I'm at that age where I can technically get my license, but I happen to be a person who hates driving. Sure there's the thrill and convenience and w/e, but I'd really prefer a chauffeur with a limousine. Today I had to drive to school, which is on the other side of the city/town/village/hell hole which I currently reside. Given that I was up writing my essay last night, you can imagine how frustrating it was for me. I finished my essay at 5.48am, then I had to wake by 7. I might as well have forgone sleep. I didn't feel particularly tired, but it is as if someone is pounding the insides of my head.
The worst part of the driving experience was driving with Dad. He is a reeeal pain. Sometimes I appreciate it, as it is the only time where he shows concern for my well-being, but most of the time I wish he'd just stfu.

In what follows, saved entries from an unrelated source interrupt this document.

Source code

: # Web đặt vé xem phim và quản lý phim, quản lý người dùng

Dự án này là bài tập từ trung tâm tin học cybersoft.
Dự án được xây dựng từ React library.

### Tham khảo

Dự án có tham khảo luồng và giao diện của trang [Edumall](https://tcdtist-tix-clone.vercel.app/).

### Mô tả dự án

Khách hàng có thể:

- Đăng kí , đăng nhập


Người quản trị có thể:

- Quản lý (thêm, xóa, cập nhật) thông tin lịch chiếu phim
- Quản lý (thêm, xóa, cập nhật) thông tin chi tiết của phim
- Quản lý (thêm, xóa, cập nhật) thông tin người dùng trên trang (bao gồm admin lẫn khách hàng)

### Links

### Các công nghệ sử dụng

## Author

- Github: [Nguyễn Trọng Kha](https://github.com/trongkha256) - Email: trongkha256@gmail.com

At every single turn he told me to slow down, ignoring the fact that I had already slowed down before he'd said anything. "Okay, take your foot off the accelerator... okay now hit the breaks... yes go slowly, watch your speed." See, that sounds fine, except it was repeated at EVERY TURN. What was more infuriating was the fact that he kept on telling me to speed up when other cars overtook me. YES I drive slowly, BECAUSE I LACK DRIVING EXPERIENCE AND DON'T WANT TO KILL MYSELF. It's like he thinks we're in a racing game or something... Then when I actually DID speed up, he'd tell me off for going over the speed limit. I could have a flipped a table.
Some of his instructions are just the most--- I don't even know how to describe it. Here's what he said:
"Alright put your foot on the break. Okay now accelerate."
Oh okay Dad, I'll just--- NO. Fuck, I feel like I'm being trolled, but why would Dad do that when I'M the
one driving the car? Mum says I should just ignore him, but then what's the point of having him as a driving instructor?
...I have to drive to school tomorrow as well. I really do hate driving. FML.